You can push a Sequence Generator transformation with the following restrictions:
•You cannot use a shared sequence in a Sequence Generator transformation.
•You can add only an Expression or a Target transformation after a Sequence Generator transformation in a mapping.
SQL transformation
You can use an SQL transformation only to push certain functions and shared sequence.
Use functions to run queries
You can include functions in an entered query in an SQL transformation and run queries with the Snowflake target endpoint.
You must use only the SELECT clause SQL statement to push a function. Specify the column name in the select query or function. Do not push functions using statements such as "SELECT * FROM TABLE".

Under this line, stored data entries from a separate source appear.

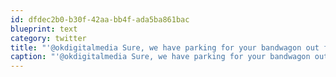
 ```yaml
---
id: dfdec2b0-b30f-42aa-bb4f-ada5ba861bac
blueprint: text
category: twitter
title: "'@okdigitalmedia Sure, we have parking for your bandwagon out front :)"
caption: "'@okdigitalmedia Sure, we have parking for your bandwagon out front :)"
---
```

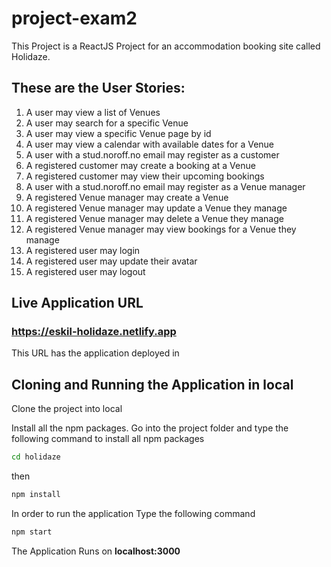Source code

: # project-exam2

This Project is a ReactJS Project for an accommodation booking site called Holidaze.

## These are the User Stories:

1. A user may view a list of Venues
2. A user may search for a specific Venue
3. A user may view a specific Venue page by id
4. A user may view a calendar with available dates for a Venue
5. A user with a stud.noroff.no email may register as a customer
6. A registered customer may create a booking at a Venue
7. A registered customer may view their upcoming bookings
8. A user with a stud.noroff.no email may register as a Venue manager
9. A registered Venue manager may create a Venue
10. A registered Venue manager may update a Venue they manage
11. A registered Venue manager may delete a Venue they manage
12. A registered Venue manager may view bookings for a Venue they manage
13. A registered user may login
14. A registered user may update their avatar
15. A registered user may logout

## Live Application URL

### https://eskil-holidaze.netlify.app

This URL has the application deployed in

## Cloning and Running the Application in local

Clone the project into local

Install all the npm packages. Go into the project folder and type the following command to install all npm packages

```bash
cd holidaze
```

then

```bash
npm install
```

In order to run the application Type the following command

```bash
npm start
```

The Application Runs on **localhost:3000**
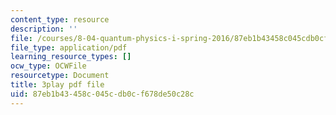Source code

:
 ```yaml
---
content_type: resource
description: ''
file: /courses/8-04-quantum-physics-i-spring-2016/87eb1b43458c045cdb0cf678de50c28c_-8mPXAsX3DY.pdf
file_type: application/pdf
learning_resource_types: []
ocw_type: OCWFile
resourcetype: Document
title: 3play pdf file
uid: 87eb1b43-458c-045c-db0c-f678de50c28c
---
```

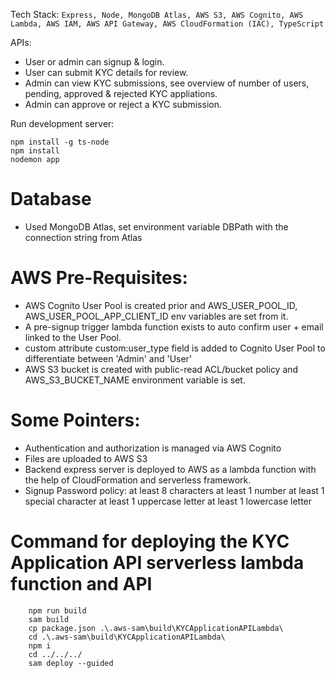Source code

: Tech Stack: `Express, Node, MongoDB Atlas, AWS S3, AWS Cognito, AWS Lambda, AWS IAM, AWS API Gateway, AWS CloudFormation (IAC), TypeScript`

APIs:
- User or admin can signup & login.
- User can submit KYC details for review.
- Admin can view KYC submissions, see overview of number of users, pending, approved & rejected KYC appliations.
- Admin can approve or reject a KYC submission.

Run development server:

```
npm install -g ts-node
npm install
nodemon app
```

# Database

- Used MongoDB Atlas, set environment variable DBPath with the connection string from Atlas

# AWS Pre-Requisites:

- AWS Cognito User Pool is created prior and AWS_USER_POOL_ID, AWS_USER_POOL_APP_CLIENT_ID env variables are set from it.
- A pre-signup trigger lambda function exists to auto confirm user + email linked to the User Pool.
- custom attribute custom:user_type field is added to Cognito User Pool to differentiate between 'Admin' and 'User'
- AWS S3 bucket is created with public-read ACL/bucket policy and AWS_S3_BUCKET_NAME environment variable is set.

# Some Pointers:

- Authentication and authorization is managed via AWS Cognito
- Files are uploaded to AWS S3
- Backend express server is deployed to AWS as a lambda function with the help of CloudFormation and serverless framework.
- Signup Password policy:
  at least 8 characters
  at least 1 number
  at least 1 special character
  at least 1 uppercase letter
  at least 1 lowercase letter

# Command for deploying the KYC Application API serverless lambda function and API

    	npm run build
        sam build
        cp package.json .\.aws-sam\build\KYCApplicationAPILambda\
        cd .\.aws-sam\build\KYCApplicationAPILambda\
        npm i
        cd ../../../
        sam deploy --guided
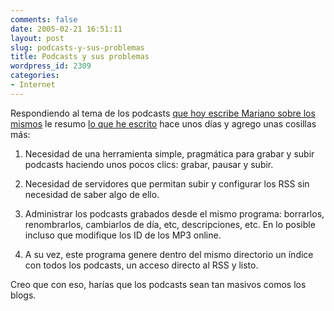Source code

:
 ```yaml
---
comments: false
date: 2005-02-21 16:51:11
layout: post
slug: podcasts-y-sus-problemas
title: Podcasts y sus problemas
wordpress_id: 2309
categories:
- Internet
---
```


Respondiendo al tema de los podcasts [que hoy escribe Mariano sobre los mismos](http://www.uberbin.net/archivos/p2p/algunas-dudas-sobre-el-podcasting.php) le resumo [lo que he escrito](http://www.minid.net/archivos/categorias/investigacion/dudas_para_hacer_podcasting.php) hace unos días y agrego unas cosillas más:







  1. Necesidad de una herramienta simple, pragmática para grabar y subir podcasts haciendo unos pocos clics: grabar, pausar y subir.


  2. Necesidad de servidores que permitan subir y configurar los RSS sin necesidad de saber algo de ello.


  3. Administrar los podcasts grabados desde el mismo programa: borrarlos, renombrarlos, cambiarlos de día, etc, descripciones, etc. En lo posible incluso que modifique los ID de los MP3 online.


  4. A su vez, este programa genere dentro del mismo directorio un índice con todos los podcasts, un acceso directo al RSS y listo.





Creo que con eso, harías que los podcasts sean tan masivos comos los blogs.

You can use the following functions in an entered query:
•UUID_STRING
•RANDOM
•RANDSTR
•SIGN
•CURRENT_REGION
•CURRENT_ACCOUNT
•CURRENT_ROLE
•CURRENT_USER
•CURRENT_DATABASE
•CURRENT_SCHEMA
•DAYNAME
•SPLIT
•SPLIT_PART
To use the CURRENT_ROLE, CURRENT_DATABASE, and CURRENT_SCHEMA functions in an SQL transformation, ensure to provide the database, role, and schema name in the additional JDBC parameters field in the Snowflake Data Cloud connection. If you do not specify the values in the connection, Data Integration inserts null to the target.
Reuse shared sequence
You can push a mapping with a shared sequence defined in an SQL transformation to a Snowflake endpoint. Data Integration writes the data in the same sequence to the target as in the Snowflake source.
Get the shared sequence from Snowflake and define the sequence in an entered query in an SQL transformation.
Specify the shared sequence in the entered query in the following syntax: Select <Snowflake_schema_name>.<Snowflake_database_name>.<sequence_name>.NEXTVAL
User defined functions
You can configure a custom query in an SQL transformation to read from Java or SQL user-defined functions (UDF) in Snowflake.
The following guidelines apply for UDFs:
•You cannot read UDFs that have newline characters in the UDF name.
•If the UDF contains array parameters, the mapping runs without SQL ELT optimization.
Union transformation
You can push a Union transformation with the following restrictions:
•The Source transformation in the mapping must only include Snowflake source objects.
•A mapping runs without SQL ELT optimization when the source is Amazon S3, Google Cloud Storage, or Microsoft Azure Data Lake Storage Gen2.
Update Strategy transformation
You cannot use an Update Strategy transformation.
You can instead use the update and upsert operations in the Target transformation to write to Snowflake.